Around this time a famous but true story is told of a Sunday back in 1948.The

then county Board sec. Paddy Duffy arrived in Ardee to tell the Mary’s that

for one reason or another Louth were unable to field a team against Kildare

in a tournament final. Mr. Duffy left a set of Louth jerseys and departed with

the comment that we would give a good account of ourselves. He was right

as the Mary’s went down to Athy that Sunday and beat a strong Kildare team

in a great match. Highlight of the story was, that after hearing that the Louth

team that had just beaten them were made up entirely from Ardee St. Mary’s

at the after match meal the reaction of the entire Kildare team was to rise to

a man and give a standing ovation to the team that had just beaten them.

Sportsmanship of the highest order, chivalry was alive and well in those days.


After our senior cships success in 1960 we had a few lean years, but backed

by our four in a row minor winning teams 1964-1967 we reached the senior

final again in 1968 and beat St. fechins by a point in Drogheda. We reached

the final again in 1970 and 1971 losing out to Newtown blues and Cooley

Kickhams respectively. The following year 1972 the Mary’s came back very

determined not to lose three finals in a row and before a record crowd of

over six thousand in Dowdallshill beat Cooley by three points to avenge the

defeat of the previous year. We made it back to the final in 1975 a year that

saw the tragic death of player paddy rice, this I think made us more

determined than ever and in a pulsating replayed final in Drogheda beat

Cooley by six points in an eighth goal thriller. Our golden jubilee year 1978

saw us reach the final of all three senior competitions, however losing the

championship final to Cooley by a point only winning the ACC cup, final of

which wasn’t played until early 1979.


Again there followed some lean times and the unthinkable happened in 1983

when we were relegated to intermediate ranks. We had some consolation

that year winning the ACC cup. However we returned to senior in 1987 and

reached the cships final in 1989.but there was no repeat of 75 as Cooley beat

us in Drogheda. We were back in the final again in 93 but suffered defeat to a

strong clan’s team. Highlight of the early 90s was a resounding victory over

then senior Champions Stabannon in cardinal o Donnell final 1991.however

our young players were gaining experience all the time and it all came right in

1995 when beating St. Patrick’s in Dromiskin to land our first Joe ward in 20

years. We were back again in the final in 1997 only losing out to Stabannon in

a replay.


It would be six years before we reached the final again in 2003 having won

the o Donnell cup the previous year, we were quietly confident of beating

our opponents st. Pats, and as the game entered its final stage we seemed to

be in control with one hand on the cup only for it to be taken away by a last

gasp equaliser and we were beaten in replay the following sat. night. our

most recent senior cships final in 2016 is well documented and again we lost

a final which seemed to be ours for the taking.

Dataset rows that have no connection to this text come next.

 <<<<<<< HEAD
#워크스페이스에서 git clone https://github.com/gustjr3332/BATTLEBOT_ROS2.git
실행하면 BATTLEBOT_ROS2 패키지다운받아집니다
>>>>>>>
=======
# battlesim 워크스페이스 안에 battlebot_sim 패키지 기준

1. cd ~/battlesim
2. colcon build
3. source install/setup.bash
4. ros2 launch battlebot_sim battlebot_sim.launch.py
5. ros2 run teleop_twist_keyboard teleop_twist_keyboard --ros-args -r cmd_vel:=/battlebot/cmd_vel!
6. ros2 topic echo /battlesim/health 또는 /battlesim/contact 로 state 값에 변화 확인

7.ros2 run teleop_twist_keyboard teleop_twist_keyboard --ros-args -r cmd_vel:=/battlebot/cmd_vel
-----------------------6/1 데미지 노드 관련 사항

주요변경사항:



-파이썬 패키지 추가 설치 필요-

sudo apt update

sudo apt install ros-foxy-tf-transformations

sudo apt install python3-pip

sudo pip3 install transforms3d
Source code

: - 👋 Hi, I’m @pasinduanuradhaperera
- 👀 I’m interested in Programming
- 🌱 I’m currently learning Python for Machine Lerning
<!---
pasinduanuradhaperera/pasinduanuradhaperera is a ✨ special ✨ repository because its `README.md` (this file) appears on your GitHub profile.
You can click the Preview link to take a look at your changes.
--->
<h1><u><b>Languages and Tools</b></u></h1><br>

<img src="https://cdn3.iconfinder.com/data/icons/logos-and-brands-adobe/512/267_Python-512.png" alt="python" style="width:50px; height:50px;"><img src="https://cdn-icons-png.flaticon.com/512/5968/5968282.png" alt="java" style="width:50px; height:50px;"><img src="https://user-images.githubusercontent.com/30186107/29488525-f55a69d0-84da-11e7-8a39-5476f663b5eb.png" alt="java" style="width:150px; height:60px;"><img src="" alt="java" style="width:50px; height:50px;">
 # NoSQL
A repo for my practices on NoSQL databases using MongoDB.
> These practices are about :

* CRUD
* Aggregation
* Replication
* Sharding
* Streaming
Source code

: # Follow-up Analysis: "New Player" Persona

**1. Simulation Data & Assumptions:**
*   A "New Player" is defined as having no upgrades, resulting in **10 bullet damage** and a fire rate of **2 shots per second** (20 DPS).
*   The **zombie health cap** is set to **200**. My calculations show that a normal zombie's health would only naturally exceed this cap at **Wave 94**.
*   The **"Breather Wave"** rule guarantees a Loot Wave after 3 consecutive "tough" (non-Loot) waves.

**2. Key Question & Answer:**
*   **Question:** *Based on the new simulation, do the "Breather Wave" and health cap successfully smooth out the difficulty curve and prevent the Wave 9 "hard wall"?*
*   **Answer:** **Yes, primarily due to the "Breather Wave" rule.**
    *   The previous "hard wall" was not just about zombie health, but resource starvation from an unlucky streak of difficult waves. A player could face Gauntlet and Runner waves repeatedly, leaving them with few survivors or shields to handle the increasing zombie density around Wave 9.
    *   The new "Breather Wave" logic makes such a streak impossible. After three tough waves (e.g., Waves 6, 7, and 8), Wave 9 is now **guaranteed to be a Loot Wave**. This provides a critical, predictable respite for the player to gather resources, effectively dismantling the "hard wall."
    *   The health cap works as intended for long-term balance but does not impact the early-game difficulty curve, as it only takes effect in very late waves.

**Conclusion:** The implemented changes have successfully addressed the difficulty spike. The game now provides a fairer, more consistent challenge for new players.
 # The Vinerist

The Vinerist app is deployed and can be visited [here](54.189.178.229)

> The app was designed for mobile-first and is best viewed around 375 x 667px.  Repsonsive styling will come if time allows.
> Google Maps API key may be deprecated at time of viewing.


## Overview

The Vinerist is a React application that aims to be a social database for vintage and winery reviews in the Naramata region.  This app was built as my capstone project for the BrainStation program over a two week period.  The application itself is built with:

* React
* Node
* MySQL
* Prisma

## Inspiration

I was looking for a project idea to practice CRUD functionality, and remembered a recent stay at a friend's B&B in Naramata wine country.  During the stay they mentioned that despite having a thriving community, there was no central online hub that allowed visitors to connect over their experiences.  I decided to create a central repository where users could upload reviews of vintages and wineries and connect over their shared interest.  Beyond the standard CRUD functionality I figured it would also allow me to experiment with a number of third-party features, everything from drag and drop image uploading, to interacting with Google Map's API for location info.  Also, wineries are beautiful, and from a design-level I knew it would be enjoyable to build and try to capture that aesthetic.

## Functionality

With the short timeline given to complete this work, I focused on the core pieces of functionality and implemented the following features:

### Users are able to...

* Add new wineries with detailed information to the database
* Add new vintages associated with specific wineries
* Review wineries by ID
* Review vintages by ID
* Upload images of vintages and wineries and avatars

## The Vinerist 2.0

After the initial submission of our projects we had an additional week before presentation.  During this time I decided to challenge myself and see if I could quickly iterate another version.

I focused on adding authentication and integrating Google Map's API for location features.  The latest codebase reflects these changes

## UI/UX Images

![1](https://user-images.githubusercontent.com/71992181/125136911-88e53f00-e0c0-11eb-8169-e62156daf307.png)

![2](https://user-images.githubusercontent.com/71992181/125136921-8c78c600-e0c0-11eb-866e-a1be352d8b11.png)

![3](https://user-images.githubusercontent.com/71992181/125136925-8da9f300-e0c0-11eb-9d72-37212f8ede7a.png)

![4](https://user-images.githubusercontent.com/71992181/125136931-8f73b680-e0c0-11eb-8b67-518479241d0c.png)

We had some consolation that

year by winning the ACC cup, our first senior trophy in 14 years.


Our beautiful Pairc Mhuire continues to look resplendent and it is a tribute to

our committees over the years for their work in enhancing facilities there,

improvements which indeed are ongoing. It is with great pleasure when

visiting Pairc Mhuire I always feel a surge of pride to see the huge amounts of

people who use our facilities, from our academy youngsters right up to our

seniors of course girls and ladies as well not to mention people who use our

facilities on a recreational and social basis, it brings home to you the huge

part St. Mary’s plays in the life of our community.


When charting the history of St. Mary’s our story would not be complete

without a mention of our old clubrooms in bridge St. now but a fond and

distant memory. One cannot underestimate how important a function these

premises played in lives of St. Mary’s players committees, members and

supporters in years gone by particularly in forties, fifties and sixties. This was

the meeting place; see you tonight in the club for a game of snooker, rings

table tennis or just to watch television, In fact apart from wright’s electrical

shop-front window the Mary’s club was the first place I ever watched

television. Special mention to Mr. Eddie mc Kenna long gone to his eternal

reward who actually willed the property to his beloved St. Mary’s.